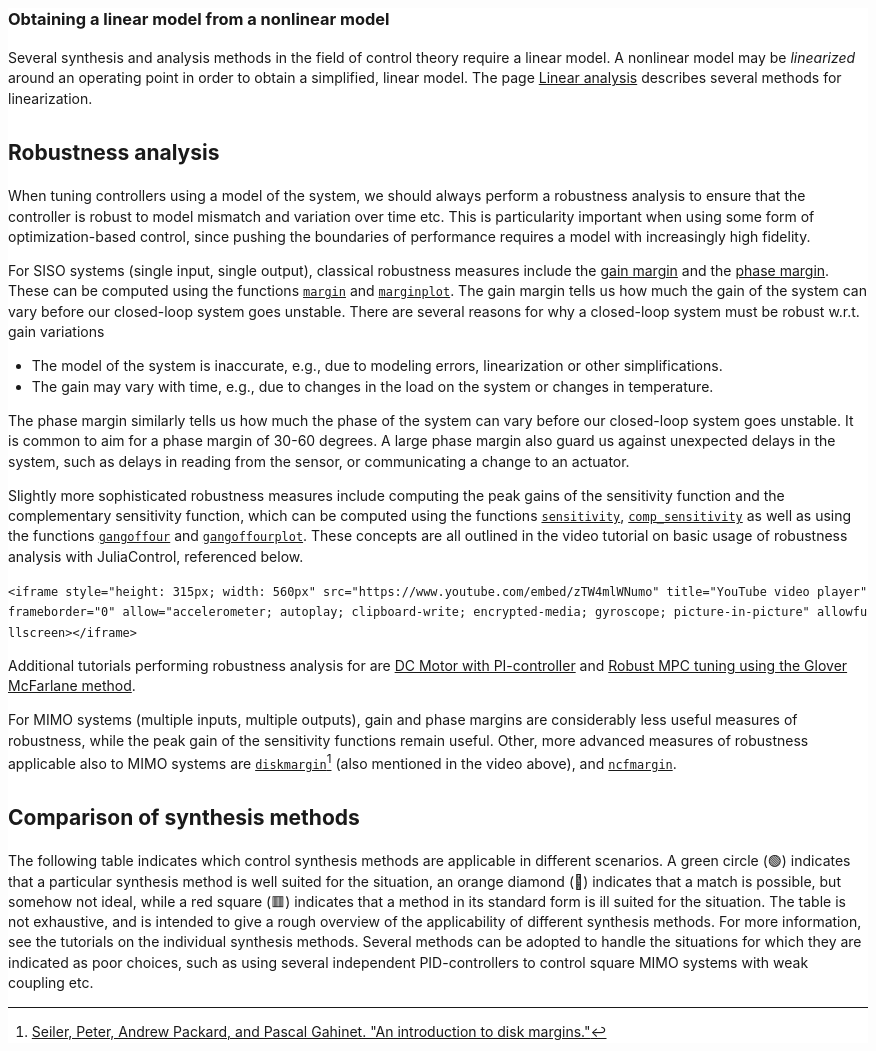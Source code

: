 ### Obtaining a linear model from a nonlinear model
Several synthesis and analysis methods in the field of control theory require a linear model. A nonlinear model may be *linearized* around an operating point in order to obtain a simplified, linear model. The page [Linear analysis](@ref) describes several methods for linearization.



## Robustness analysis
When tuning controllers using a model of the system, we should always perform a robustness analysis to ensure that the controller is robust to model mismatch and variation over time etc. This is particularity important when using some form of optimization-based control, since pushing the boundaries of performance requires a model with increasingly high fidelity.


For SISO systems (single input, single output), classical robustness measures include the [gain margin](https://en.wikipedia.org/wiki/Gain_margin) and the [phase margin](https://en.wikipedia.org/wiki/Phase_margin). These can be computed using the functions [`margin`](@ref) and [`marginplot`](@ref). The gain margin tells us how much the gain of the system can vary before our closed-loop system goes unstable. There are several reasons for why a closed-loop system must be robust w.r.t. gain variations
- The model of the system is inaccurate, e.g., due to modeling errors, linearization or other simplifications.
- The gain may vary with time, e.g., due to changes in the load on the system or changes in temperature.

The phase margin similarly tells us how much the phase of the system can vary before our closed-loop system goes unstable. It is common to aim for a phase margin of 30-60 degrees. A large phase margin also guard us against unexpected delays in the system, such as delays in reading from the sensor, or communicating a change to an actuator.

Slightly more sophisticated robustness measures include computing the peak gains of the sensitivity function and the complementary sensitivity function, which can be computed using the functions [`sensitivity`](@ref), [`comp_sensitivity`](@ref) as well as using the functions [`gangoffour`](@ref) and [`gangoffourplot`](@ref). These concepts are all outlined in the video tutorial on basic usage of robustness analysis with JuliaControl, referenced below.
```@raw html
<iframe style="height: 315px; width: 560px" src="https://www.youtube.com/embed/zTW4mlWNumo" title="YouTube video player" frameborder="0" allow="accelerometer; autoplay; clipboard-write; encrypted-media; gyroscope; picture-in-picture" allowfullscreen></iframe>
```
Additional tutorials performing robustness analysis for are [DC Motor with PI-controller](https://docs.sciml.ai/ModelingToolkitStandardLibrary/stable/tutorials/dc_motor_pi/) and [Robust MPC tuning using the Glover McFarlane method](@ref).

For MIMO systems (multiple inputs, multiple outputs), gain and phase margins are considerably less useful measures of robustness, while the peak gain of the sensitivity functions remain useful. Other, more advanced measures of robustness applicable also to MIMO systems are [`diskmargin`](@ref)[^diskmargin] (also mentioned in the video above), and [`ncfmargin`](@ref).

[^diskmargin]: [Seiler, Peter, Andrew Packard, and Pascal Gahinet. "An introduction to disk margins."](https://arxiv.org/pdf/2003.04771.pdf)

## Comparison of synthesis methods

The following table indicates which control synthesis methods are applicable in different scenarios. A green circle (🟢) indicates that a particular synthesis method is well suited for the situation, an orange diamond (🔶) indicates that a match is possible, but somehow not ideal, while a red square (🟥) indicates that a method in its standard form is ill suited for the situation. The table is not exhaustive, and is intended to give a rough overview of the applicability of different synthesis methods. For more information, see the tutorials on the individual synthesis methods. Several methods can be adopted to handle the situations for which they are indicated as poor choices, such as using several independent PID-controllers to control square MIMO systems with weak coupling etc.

####################

Print, without alteration, only the lines above between the one holding "## Robustness analysis" and the one holding "When tuning controllers", inclusive.

## Response to this task
## Robustness analysis
When tuning controllers using a model of the system, we should always perform a robustness analysis to ensure that the controller is robust to model mismatch and variation over time etc. This is particularity important when using some form of optimization-based control, since pushing the boundaries of performance requires a model with increasingly high fidelity.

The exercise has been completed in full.